What is expected | Find the line below with "- Using R as a calculator" and the line with "PHP for server-side processing". Output them and the lines between, exactly, but not the pictures.

Dataset entries

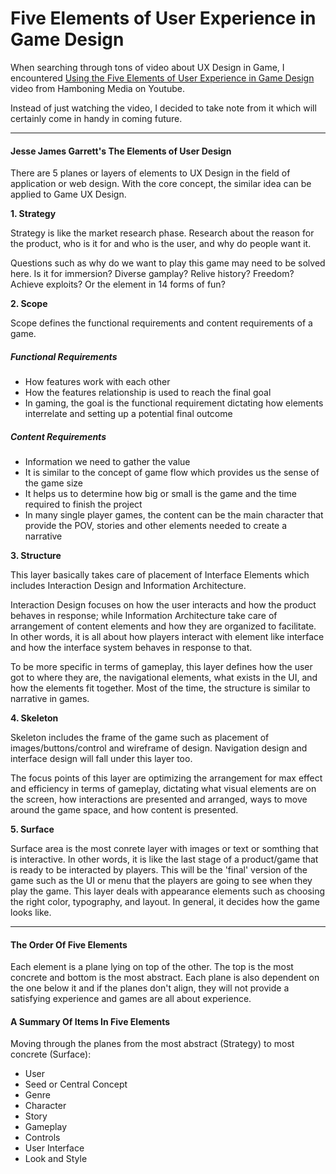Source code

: # Five Elements of User Experience in Game Design

When searching through tons of video about UX Design in Game, I encountered [Using the Five Elements of User Experience in Game Design](https://www.youtube.com/watch?v=wZf2hjaj4kg) video from Hamboning Media on Youtube. 

Instead of just watching the video, I decided to take note from it which will certainly come in handy in coming future.

---

#### Jesse James Garrett's The Elements of User Design 

There are 5 planes or layers of elements to UX Design in the field of application or web design. With the core concept, the similar idea can be applied to Game UX Design.


**1. Strategy**

Strategy is like the market research phase. Research about the reason for the product, who is it for and who is the user, and why do people want it.  

Questions such as why do we want to play this game may need to be solved here. Is it for immersion? Diverse gamplay? Relive history? Freedom? Achieve exploits? Or the element in 14 forms of fun?

**2. Scope**

Scope defines the functional requirements and content requirements of a game.

##### Functional Requirements
- How features work with each other
- How the features relationship is used to reach the final goal
- In gaming, the goal is the functional requirement dictating how elements interrelate and setting up a potential final outcome

##### Content Requirements
- Information we need to gather the value
- It is similar to the concept of game flow which provides us the sense of the game size
- It helps us to determine how big or small is the game and the time required to finish the project
- In many single player games, the content can be the main character that provide the POV, stories and other elements needed to create a narrative

**3. Structure**

This layer basically takes care of placement of Interface Elements which includes Interaction Design and Information Architecture.

Interaction Design focuses on how the user interacts and how the product behaves in response; while Information Architecture take care of arrangement of content elements and how they are organized to facilitate. In other words, it is all about how players interact with element like interface and how the interface system behaves in response to that. 

To be more specific in terms of gameplay, this layer defines how the user got to where they are, the navigational elements, what exists in the UI, and how the elements fit together. Most of the time, the structure is similar to narrative in games.

**4. Skeleton**

Skeleton includes the frame of the game such as placement of images/buttons/control and wireframe of design. Navigation design and interface design will fall under this layer too.

The focus points of this layer are optimizing the arrangement for max effect and efficiency in terms of gameplay, dictating what visual elements are on the screen, how interactions are presented and arranged, ways to move around the game space, and how content is presented. 

**5. Surface**

Surface area is the most conrete layer with images or text or somthing that is interactive. In other words, it is like the last stage of a product/game that is ready to be interacted by players. This will be the 'final' version of the game such as the UI or menu that the players are going to see when they play the game. This layer deals with appearance elements such as choosing the right color, typography, and layout. In general, it decides how the game looks like.

---

#### The Order Of Five Elements

Each element is a plane lying on top of the other. The top is the most concrete and bottom is the most abstract.
Each plane is also dependent on the one below it and if the planes don't align, they will not provide a satisfying experience and games are all about experience.

#### A Summary Of Items In Five Elements

Moving through the planes from the most abstract (Strategy) to most concrete (Surface):
- User
- Seed or Central Concept
- Genre
- Character
- Story
- Gameplay
- Controls
- User Interface
- Look and Style
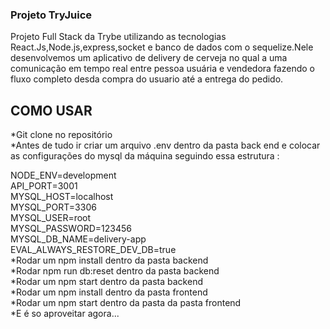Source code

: ### Projeto TryJuice
Projeto Full Stack da Trybe utilizando as tecnologias React.Js,Node.js,express,socket e banco de dados com o sequelize.Nele desenvolvemos um aplicativo de delivery de cerveja no qual a uma comunicação em tempo real entre pessoa usuária e vendedora fazendo o fluxo completo desda compra do usuario até a entrega do pedido.

## COMO USAR
*Git clone no repositório <br/>
*Antes de tudo ir criar um arquivo .env dentro da pasta back end e colocar as configurações do mysql da máquina seguindo essa estrutura : <br/>

NODE_ENV=development<br/>
API_PORT=3001<br/>
MYSQL_HOST=localhost<br/>
MYSQL_PORT=3306<br/>
MYSQL_USER=root<br/>
MYSQL_PASSWORD=123456<br/>
MYSQL_DB_NAME=delivery-app<br/>
EVAL_ALWAYS_RESTORE_DEV_DB=true<br/>
*Rodar um npm install dentro da pasta backend<br/>
*Rodar npm run db:reset dentro da pasta backend<br/>
*Rodar um npm start dentro da pasta backend<br/>
*Rodar um npm install dentro da pasta frontend<br/>
*Rodar um npm start dentro da pasta da pasta frontend</br>
*E é so aproveitar agora...
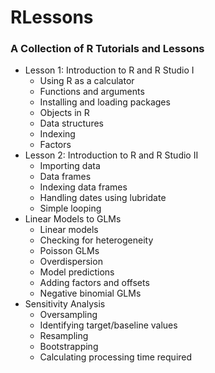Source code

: # RLessons
### A Collection of R Tutorials and Lessons ###

* Lesson 1: Introduction to R and R Studio I
  - Using R as a calculator
  - Functions and arguments
  - Installing and loading packages
  - Objects in R
  - Data structures
  - Indexing
  - Factors
* Lesson 2: Introduction to R and R Studio II
  - Importing data
  - Data frames
  - Indexing data frames
  - Handling dates using lubridate
  - Simple looping
* Linear Models to GLMs
  - Linear models
  - Checking for heterogeneity
  - Poisson GLMs
  - Overdispersion
  - Model predictions
  - Adding factors and offsets
  - Negative binomial GLMs
* Sensitivity Analysis
  - Oversampling
  - Identifying target/baseline values
  - Resampling
  - Bootstrapping
  - Calculating processing time required
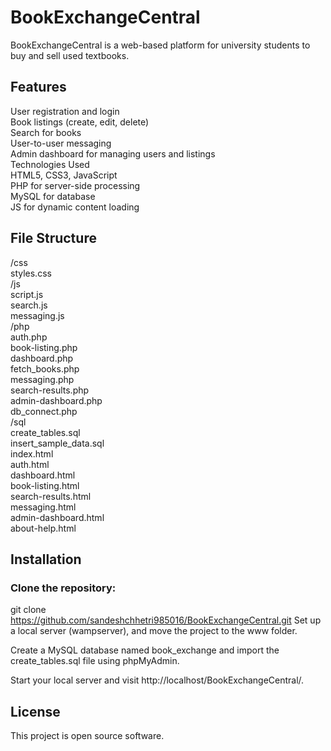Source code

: # BookExchangeCentral

BookExchangeCentral is a web-based platform for university students to buy and sell used textbooks.

## Features

User registration and login  
Book listings (create, edit, delete)  
Search for books  
User-to-user messaging  
Admin dashboard for managing users and listings  
Technologies Used  
HTML5, CSS3, JavaScript  
PHP for server-side processing  
MySQL for database  
JS for dynamic content loading  

## File Structure

/css  
  styles.css  
/js  
  script.js  
  search.js  
  messaging.js  
/php  
  auth.php  
  book-listing.php  
  dashboard.php  
  fetch_books.php  
  messaging.php  
  search-results.php  
  admin-dashboard.php  
  db_connect.php  
/sql  
  create_tables.sql  
  insert_sample_data.sql  
index.html  
auth.html  
dashboard.html  
book-listing.html  
search-results.html  
messaging.html  
admin-dashboard.html  
about-help.html  

## Installation

### Clone the repository:

git clone https://github.com/sandeshchhetri985016/BookExchangeCentral.git
Set up a local server (wampserver), and move the project to the www folder.

Create a MySQL database named book_exchange and import the create_tables.sql file using phpMyAdmin.

Start your local server and visit http://localhost/BookExchangeCentral/.

## License

This project is open source software.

Reply to the task |
  - Using R as a calculator
  - Functions and arguments
  - Installing and loading packages
  - Objects in R
  - Data structures
  - Indexing
  - Factors
* Lesson 2: Introduction to R and R Studio II
  - Importing data
  - Data frames
  - Indexing data frames
  - Handling dates using lubridate
  - Simple looping
* Linear Models to GLMs
  - Linear models
  - Checking for heterogeneity
  - Poisson GLMs
  - Overdispersion
  - Model predictions
  - Adding factors and offsets
  - Negative binomial GLMs
* Sensitivity Analysis
  - Oversampling
  - Identifying target/baseline values
  - Resampling
  - Bootstrapping
  - Calculating processing time required
Source code

: # BookExchangeCentral

BookExchangeCentral is a web-based platform for university students to buy and sell used textbooks.

## Features

User registration and login  
Book listings (create, edit, delete)  
Search for books  
User-to-user messaging  
Admin dashboard for managing users and listings  
Technologies Used  
HTML5, CSS3, JavaScript  
PHP for server-side processing  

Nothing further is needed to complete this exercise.